Thinking and Acting Green, Every Month of the Year
Here are some impactful things that you can do - every month of the year - to help West St. Paul be an environmentally resilient community.
Tune Up Your Lawnmower
Breaking the lawnmower out for the first time this year? Give it a tune up to ensure it’s in top order. Check and sharpen the blade if needed to ensure efficient cutting. If you have a combustion lawnmower, be sure to check the oil, and refresh any old fuel.
If looking to get a new mower or replace your current one, look into electric options to see if one might be beneficial for your yard. This market has been growing, and battery-powered mowers are capable enough to handle most yards in town, as well as being versatile enough to be stored compact and upright in nearly any space.
Walk or Bike instead of Drive
As the weather warms, get into a habit of biking or walking, even if it’s just one day of the week. Not only will you be helping the environment with less CO2 emissions, you will also be getting some sunshine and exercise.
West St. Paul has several biking trails available, including the River to River Greenway. Take a look at these maps for more details:
Other Months of the Year
Recycling & Composting
This can be a good time of the year to re-familiarize yourself with local recycling capabilities, to ensure you are recycling the right way. And although it’s January, it can be a good time to think about composting your household organic waste through Dakota County’s recycling program, held at Thompson Park.

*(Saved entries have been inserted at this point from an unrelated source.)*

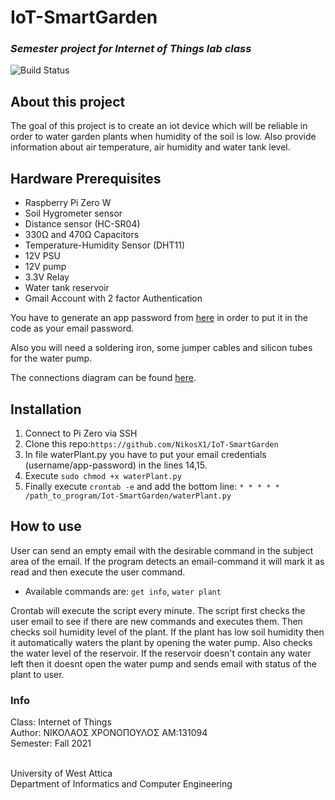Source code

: # IoT-SmartGarden
### _Semester project for Internet of Things lab class_

![Build Status](https://ci.appveyor.com/api/projects/status/%7B%7Bstatus_id%7D%7D)

## About this project
The goal of this project is to create an iot device which will be reliable in order to water garden plants when humidity of the soil is low.
Also provide information about air temperature, air humidity and water tank level.


## Hardware Prerequisites

- Raspberry Pi Zero W
- Soil Hygrometer sensor
- Distance sensor (HC-SR04)
- 330Ω and 470Ω Capacitors
- Temperature-Humidity Sensor (DHT11)
- 12V PSU
- 12V pump
- 3.3V Relay
- Water tank reservoir
- Gmail Account with 2 factor Authentication

You have to generate an app password from [here](https://myaccount.google.com/apppasswords) in order to put it in the code as your email password.

Also you will need a soldering iron, some jumper cables and silicon tubes for the water pump.

The connections diagram can be found [here](https://github.com/NikosX1/IoT-SmartGarden/blob/main/diagrams/PI-DIAGRAM.pdf).



## Installation
1. Connect to Pi Zero via SSH
2. Clone this repo:`https://github.com/NikosX1/IoT-SmartGarden`
3. In file waterPlant.py you have to put your email credentials (username/app-password) in the lines 14,15.
4. Execute `sudo chmod +x waterPlant.py`
5. Finally execute `crontab -e` and add the bottom line: `* * * * * /path_to_program/Iot-SmartGarden/waterPlant.py `


## How to use
User can send an empty email with the desirable command in the subject area of the email. 
If the program detects an email-command it will mark it as read and then execute the user command.
- Available commands are: `get info`, `water plant`

Crontab will execute the script every minute. The script first checks the user email to see if there are new commands and executes them. 
Then checks soil humidity level of the plant. If the plant has low soil humidity then it automatically waters the plant by opening the water pump.
Also checks the water level of the reservoir. If the reservoir doesn't contain any water left then it doesnt open the water pump and sends email
with status of the plant to user. 

### Info
 Class: Internet of Things</br>
 Author: ΝΙΚΟΛΑΟΣ ΧΡΟΝΟΠΟΥΛΟΣ ΑΜ:131094</br>
 Semester: Fall 2021</br></br>
 
 University of West Attica</br>
 Department of Informatics and Computer Engineering
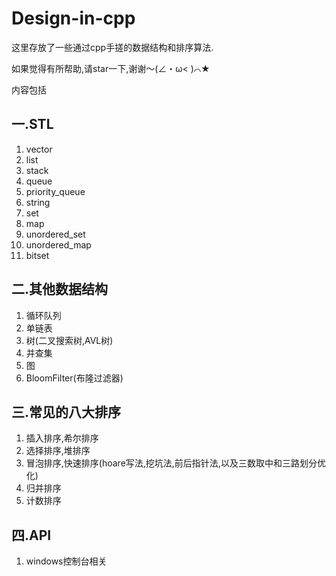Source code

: # Design-in-cpp

这里存放了一些通过cpp手搓的数据结构和排序算法.

如果觉得有所帮助,请star一下,谢谢～(∠・ω< )⌒★

内容包括

## 一.STL

1. vector
2. list
3. stack
4. queue
5. priority\_queue
6. string
7. set
8. map
9. unordered\_set
10. unordered\_map
11. bitset

## 二.其他数据结构

1. 循环队列
2. 单链表
3. 树(二叉搜索树,AVL树)
4. 并查集
5. 图
6. BloomFilter(布隆过滤器)

## 三.常见的八大排序

1. 插入排序,希尔排序
2. 选择排序,堆排序
3. 冒泡排序,快速排序(hoare写法,挖坑法,前后指针法,以及三数取中和三路划分优化)
4. 归并排序
5. 计数排序

## 四.API

1. windows控制台相关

January is a popular month for New Year’s resolutions like exercising or abstaining from alcohol. If you want your next resolution to have a positive environmental impact, consider cutting out meat or going entirely vegan for the month. It’s estimated that livestock farming accounts for 15% of global carbon emissions—that’s as much as all emissions from transportation worldwide!
Feed the Birds
Winters can take a toll on our bird community. Show them some love by leaving some seeds out for them!
Start your Gardens Early
March is an excellent time to start assembling supplies for vegetable gardens and annual flowers. Starting your plants inside can be a rewarding activity while you wait for the snow to melt, and can also help your garden be more productive with fewer pesticides once the growing season starts.
Plant Native Plants
Spring is here, which means it’s time for the growing season to start. When thinking about your balcony, porch, or yard, consider planting native, pollinator species. These types of plants will help to feed our local pollinators, giving them critical habitat.

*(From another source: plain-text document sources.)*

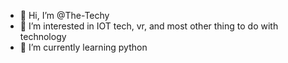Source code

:- 👋 Hi, I’m @The-Techy
- 👀 I’m interested in IOT tech, vr, and most other thing to do with technology
- 🌱 I’m currently learning python


<!---
The-Techy/The-Techy is a ✨ special ✨ repository because its `README.md` (this file) appears on your GitHub profile.
You can click the Preview link to take a look at your changes.
--->
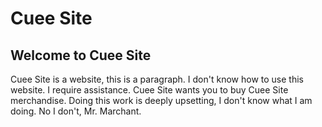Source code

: # Cuee Site

## Welcome to Cuee Site

Cuee Site is a website, this is a paragraph. I don't know how to use this website. I require assistance. Cuee Site wants you to buy Cuee Site merchandise. Doing this work is deeply upsetting, I don't know what I am doing. No I don't, Mr. Marchant.
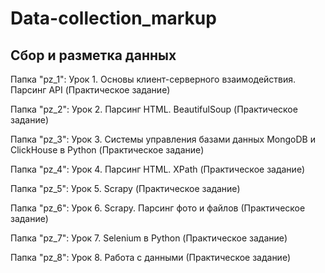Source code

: # Data-collection_markup
## Сбор и разметка данных

Папка "pz_1": Урок 1. Основы клиент-серверного взаимодействия. Парсинг API (Практическое задание)

Папка "pz_2": Урок 2. Парсинг HTML. BeautifulSoup (Практическое задание)

Папка "pz_3": Урок 3. Системы управления базами данных MongoDB и ClickHouse в Python (Практическое задание)

Папка "pz_4": Урок 4. Парсинг HTML. XPath (Практическое задание)

Папка "pz_5": Урок 5. Scrapy (Практическое задание)

Папка "pz_6": Урок 6. Scrapy. Парсинг фото и файлов (Практическое задание)

Папка "pz_7": Урок 7. Selenium в Python (Практическое задание)

Папка "pz_8": Урок 8. Работа с данными (Практическое задание)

By letting your lawn grow during the month of May, you are giving critical spring habitat to our pollinator friends, and helping your lawns have a strong start to the season.
The best thing about No Mow May is that it requires you to do absolutely nothing! Take a month off of mowing responsibilities - for the bees.

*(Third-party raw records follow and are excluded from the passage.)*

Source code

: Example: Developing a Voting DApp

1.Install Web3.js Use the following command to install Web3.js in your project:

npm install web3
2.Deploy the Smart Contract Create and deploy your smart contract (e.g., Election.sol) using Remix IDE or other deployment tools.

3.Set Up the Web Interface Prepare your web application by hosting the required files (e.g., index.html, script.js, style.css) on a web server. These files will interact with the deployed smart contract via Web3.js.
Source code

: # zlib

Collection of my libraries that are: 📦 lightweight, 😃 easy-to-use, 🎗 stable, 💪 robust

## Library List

Learn more about No Mow May from the Bee City, USA website.
Pump the Heat
Can you handle the heat? By raising the temperature of your thermostat in July by even just a couple degrees, you can help lighten the load on the electric grid, which is beneficial to the environment with reduced CO2 emissions during this high energy use month.
Efficient Yard Watering
Ensuring our yards have the right amount of water for optimal growth is surprisingly complex! Take some time during the month of July to check in on the health of your yard watering system - especially if you have an in-ground system. Is your yard being watered in accordance with best practices? Watering is most efficient at dawn and dusk when plants are active and evaporation levels are low, and least efficient during the middle of the day–especially when it’s bright and sunny.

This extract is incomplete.